Uma afronta ostensiva à União Europeia

Um dia, mais tarde do que cedo, a batalha do tudo ou nada pela Europa será inevitável.

O choque frontal entre a Comissão Europeia e o governo italiano liderado pela coligação entre o Movimento 5 Estrelas e a Liga aconteceu como uma inevitabilidade. Porque entre Bruxelas e Roma não existe hoje nada do que se possa parecer a um cimento de unidade indispensável a um projecto multinacional como a União Europeia. Subverter as regras do Pacto de Estabilidade com um orçamento que revela um “desvio significativo e sem precedentes [de cerca de 1,5% do PIB]” nas contas acordadas, insistir que Itália não mexerá “nem num euro” na proposta, afirmar que, ao contrário do passado recente, a soberania nacional foi recuperada está na matriz do projecto político dos dois partidos que lideram o Governo. Mas, se isso já se sabia, o que permanece em aberto como incerteza e desconforto é saber como pode reagir a Comissão Europeia a uma afronta assim.

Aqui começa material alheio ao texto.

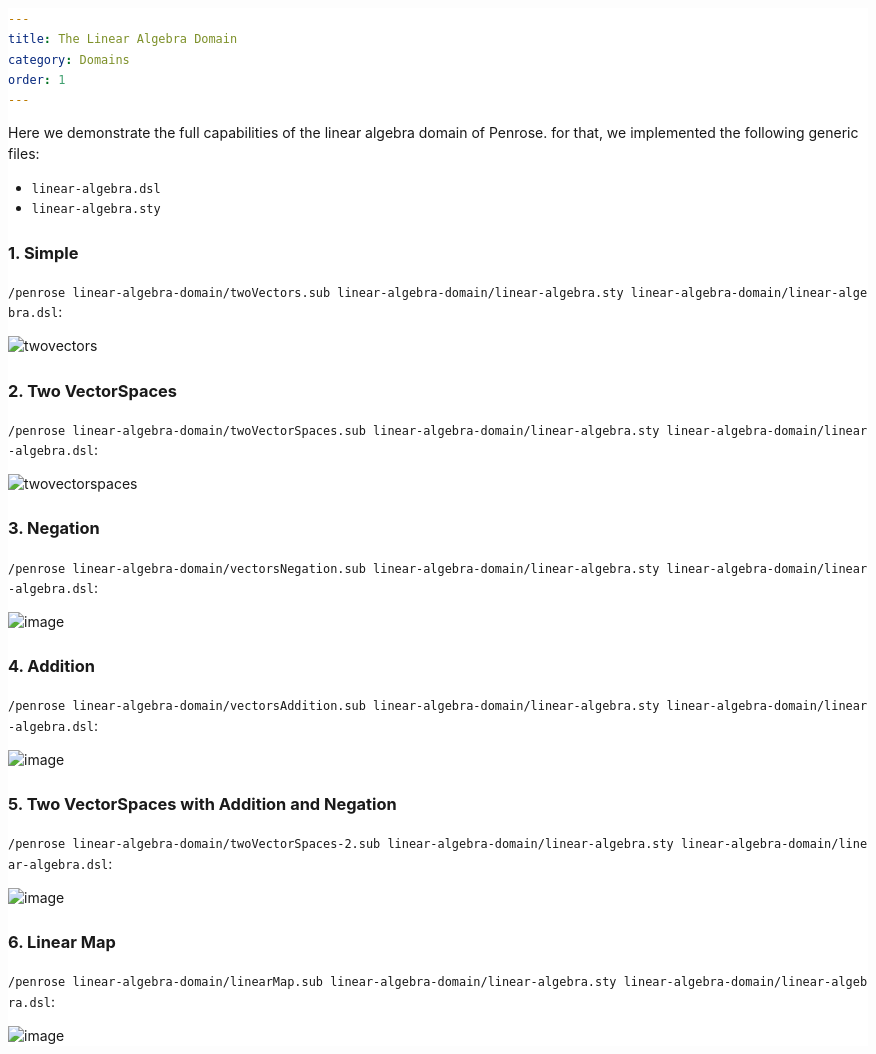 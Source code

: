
```yaml
---
title: The Linear Algebra Domain
category: Domains
order: 1
---
```


Here we demonstrate the full capabilities of the linear algebra domain of Penrose. for that, we implemented the following generic files:
* `linear-algebra.dsl`
* `linear-algebra.sty`

### 1. Simple
`/penrose linear-algebra-domain/twoVectors.sub linear-algebra-domain/linear-algebra.sty linear-algebra-domain/linear-algebra.dsl`:

<img width="275" alt="twovectors" src="https://user-images.githubusercontent.com/19957447/44070160-47152806-9f50-11e8-8276-d936d5cddd2b.png">

### 2. Two VectorSpaces
`/penrose linear-algebra-domain/twoVectorSpaces.sub linear-algebra-domain/linear-algebra.sty linear-algebra-domain/linear-algebra.dsl`:

<img width="516" alt="twovectorspaces" src="https://user-images.githubusercontent.com/19957447/44070178-5eca87b6-9f50-11e8-9e03-f0a7bbbe1c30.png">

### 3. Negation
`/penrose linear-algebra-domain/vectorsNegation.sub linear-algebra-domain/linear-algebra.sty linear-algebra-domain/linear-algebra.dsl`:

<img width="409" alt="image" src="https://user-images.githubusercontent.com/19957447/44588472-ca37a980-a783-11e8-8923-90a5227f1d54.png">

### 4. Addition
`/penrose linear-algebra-domain/vectorsAddition.sub linear-algebra-domain/linear-algebra.sty linear-algebra-domain/linear-algebra.dsl`:

<img width="527" alt="image" src="https://user-images.githubusercontent.com/19957447/44419588-a721b580-a549-11e8-95e6-265f4be14573.png">


### 5. Two VectorSpaces with Addition and Negation
`/penrose linear-algebra-domain/twoVectorSpaces-2.sub linear-algebra-domain/linear-algebra.sty linear-algebra-domain/linear-algebra.dsl`:

<img width="1032" alt="image" src="https://user-images.githubusercontent.com/19957447/44419477-4d20f000-a549-11e8-8494-1966a64ea635.png">

### 6. Linear Map
`/penrose linear-algebra-domain/linearMap.sub linear-algebra-domain/linear-algebra.sty linear-algebra-domain/linear-algebra.dsl`:

<img width="658" alt="image" src="https://user-images.githubusercontent.com/19957447/44421973-ff5bb600-a54f-11e8-9797-789f9c9f2806.png">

O desafio é imenso e assustador. Se já era de uma gravidade extrema Bruxelas ter de conviver de perto com governos que afrontam direitos matriciais como a liberdade de imprensa ou a independência dos tribunais na Polónia ou na Hungria, ter de negociar um orçamento que viola todas as regras e compromissos do euro com um “gigante” que ainda por cima faz parte da fundação do projecto europeu é ainda mais sensível e mais grave. Se não há dúvidas sobre a razão da Comissão (a Itália sufragou voluntariamente as regras do PEC e está a violá-las aberta e conscientemente), também não há dúvidas que esse dolo não pode ser resolvido com simples medidas punitivas. A eficácia dos discursos populistas está na sua fácil apropriação pelos cidadãos comuns e não tenhamos dúvidas que os italianos hão-de aprovar a pose musculada do seu Governo contra as “ingerências” de Bruxelas.

A Comissão sabe dessa delicadeza e promete abertura. A Itália sabe dessa fragilidade e insiste nas suas razões sem medo das penalizações previstas, que incluem o corte nos fundos estruturais dos quais o país é o principal beneficiário. No final do dia, porém, Bruxelas terá de aplicar as regras do PEC. A menos que lá para Maio as eleições mudem por completo o mapa político do Parlamento Europeu e coloquem as forças da desagregação e os nacionalismos a mandar. Um dia, mais tarde do que cedo, a batalha do tudo ou nada pela Europa será inevitável.